*Assigned task:* Give the number of lines below that hold the string "There", and nothing more.

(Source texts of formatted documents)
===============

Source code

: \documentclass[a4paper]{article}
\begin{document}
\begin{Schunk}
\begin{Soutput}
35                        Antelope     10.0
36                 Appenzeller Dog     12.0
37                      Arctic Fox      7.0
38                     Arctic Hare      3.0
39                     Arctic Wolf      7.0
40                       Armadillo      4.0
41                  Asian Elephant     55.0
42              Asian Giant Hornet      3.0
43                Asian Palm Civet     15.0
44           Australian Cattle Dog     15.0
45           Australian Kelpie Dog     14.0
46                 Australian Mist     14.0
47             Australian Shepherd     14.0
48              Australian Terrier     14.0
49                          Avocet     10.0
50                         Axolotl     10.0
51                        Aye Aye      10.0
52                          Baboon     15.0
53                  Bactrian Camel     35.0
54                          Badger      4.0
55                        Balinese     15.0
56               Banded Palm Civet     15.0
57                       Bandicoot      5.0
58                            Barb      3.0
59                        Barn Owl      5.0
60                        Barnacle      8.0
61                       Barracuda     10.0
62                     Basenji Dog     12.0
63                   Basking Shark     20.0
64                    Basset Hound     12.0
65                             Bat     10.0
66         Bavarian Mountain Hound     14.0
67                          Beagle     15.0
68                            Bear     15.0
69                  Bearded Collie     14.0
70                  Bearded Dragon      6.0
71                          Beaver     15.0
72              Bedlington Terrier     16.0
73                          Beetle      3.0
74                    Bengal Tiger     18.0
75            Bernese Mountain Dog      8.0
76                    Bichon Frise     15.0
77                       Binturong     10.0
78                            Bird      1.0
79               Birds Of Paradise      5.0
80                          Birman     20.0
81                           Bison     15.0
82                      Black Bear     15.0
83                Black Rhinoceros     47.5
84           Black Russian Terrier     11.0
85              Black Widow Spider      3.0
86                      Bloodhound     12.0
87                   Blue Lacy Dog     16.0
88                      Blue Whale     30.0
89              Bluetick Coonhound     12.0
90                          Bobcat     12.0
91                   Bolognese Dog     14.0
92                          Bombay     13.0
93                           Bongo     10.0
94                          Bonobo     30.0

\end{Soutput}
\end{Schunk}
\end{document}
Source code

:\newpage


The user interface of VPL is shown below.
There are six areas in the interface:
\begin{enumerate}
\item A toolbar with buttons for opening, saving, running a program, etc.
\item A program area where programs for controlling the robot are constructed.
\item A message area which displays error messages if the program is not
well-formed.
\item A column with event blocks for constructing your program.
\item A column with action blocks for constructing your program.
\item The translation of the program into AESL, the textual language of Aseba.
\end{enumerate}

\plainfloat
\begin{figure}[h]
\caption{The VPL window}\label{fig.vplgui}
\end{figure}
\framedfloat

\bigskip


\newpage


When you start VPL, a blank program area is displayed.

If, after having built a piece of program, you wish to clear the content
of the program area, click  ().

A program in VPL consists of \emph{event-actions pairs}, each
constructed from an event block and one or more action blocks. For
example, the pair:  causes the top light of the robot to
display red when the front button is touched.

===============

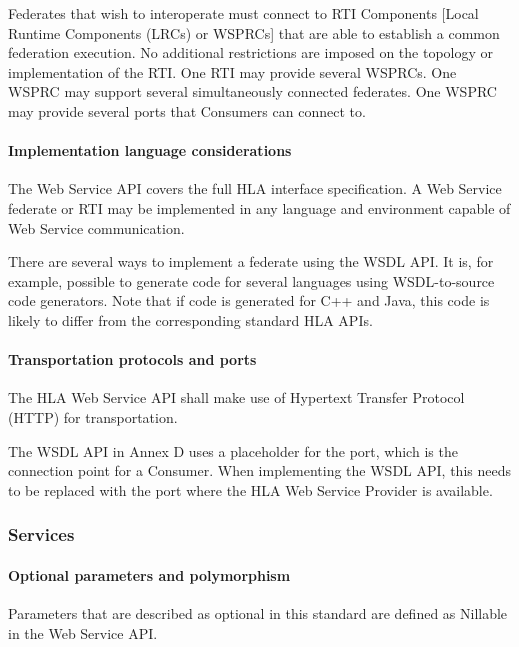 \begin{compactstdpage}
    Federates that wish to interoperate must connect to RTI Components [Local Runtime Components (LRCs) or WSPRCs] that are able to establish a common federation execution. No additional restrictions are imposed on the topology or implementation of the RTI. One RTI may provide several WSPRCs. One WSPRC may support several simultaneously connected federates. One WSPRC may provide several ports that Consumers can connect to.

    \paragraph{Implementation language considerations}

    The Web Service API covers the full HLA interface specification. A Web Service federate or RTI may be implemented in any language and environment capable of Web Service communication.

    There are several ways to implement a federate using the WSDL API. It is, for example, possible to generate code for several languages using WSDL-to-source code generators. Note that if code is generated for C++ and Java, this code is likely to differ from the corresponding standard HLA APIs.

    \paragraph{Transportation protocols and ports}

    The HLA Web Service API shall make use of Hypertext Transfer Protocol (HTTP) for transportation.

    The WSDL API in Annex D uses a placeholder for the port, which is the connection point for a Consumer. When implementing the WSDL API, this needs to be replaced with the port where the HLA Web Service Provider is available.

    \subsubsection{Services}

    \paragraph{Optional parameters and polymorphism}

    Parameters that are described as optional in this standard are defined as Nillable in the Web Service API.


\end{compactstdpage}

===============

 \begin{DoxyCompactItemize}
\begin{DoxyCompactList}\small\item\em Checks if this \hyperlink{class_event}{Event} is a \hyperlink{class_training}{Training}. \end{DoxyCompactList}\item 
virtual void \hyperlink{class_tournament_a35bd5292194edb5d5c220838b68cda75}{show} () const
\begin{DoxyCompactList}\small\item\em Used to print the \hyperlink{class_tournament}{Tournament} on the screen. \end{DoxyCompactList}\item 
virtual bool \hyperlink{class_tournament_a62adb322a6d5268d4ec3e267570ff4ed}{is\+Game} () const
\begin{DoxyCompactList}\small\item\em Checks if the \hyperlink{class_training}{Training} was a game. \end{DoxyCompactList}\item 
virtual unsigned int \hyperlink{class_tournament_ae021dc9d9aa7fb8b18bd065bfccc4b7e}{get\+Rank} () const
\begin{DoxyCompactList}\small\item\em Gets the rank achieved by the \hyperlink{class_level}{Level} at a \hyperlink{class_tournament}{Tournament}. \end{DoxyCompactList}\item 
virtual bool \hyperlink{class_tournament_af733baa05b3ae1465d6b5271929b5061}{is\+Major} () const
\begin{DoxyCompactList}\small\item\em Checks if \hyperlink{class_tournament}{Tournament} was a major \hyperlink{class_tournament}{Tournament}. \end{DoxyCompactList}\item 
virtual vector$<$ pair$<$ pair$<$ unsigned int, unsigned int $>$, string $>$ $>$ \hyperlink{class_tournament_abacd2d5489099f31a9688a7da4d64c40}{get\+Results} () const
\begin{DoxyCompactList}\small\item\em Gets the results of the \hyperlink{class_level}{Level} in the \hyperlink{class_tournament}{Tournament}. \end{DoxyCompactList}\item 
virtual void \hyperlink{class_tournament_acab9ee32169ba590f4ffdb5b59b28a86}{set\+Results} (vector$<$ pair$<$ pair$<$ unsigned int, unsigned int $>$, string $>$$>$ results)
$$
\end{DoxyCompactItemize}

===============

*Expected answer:* 2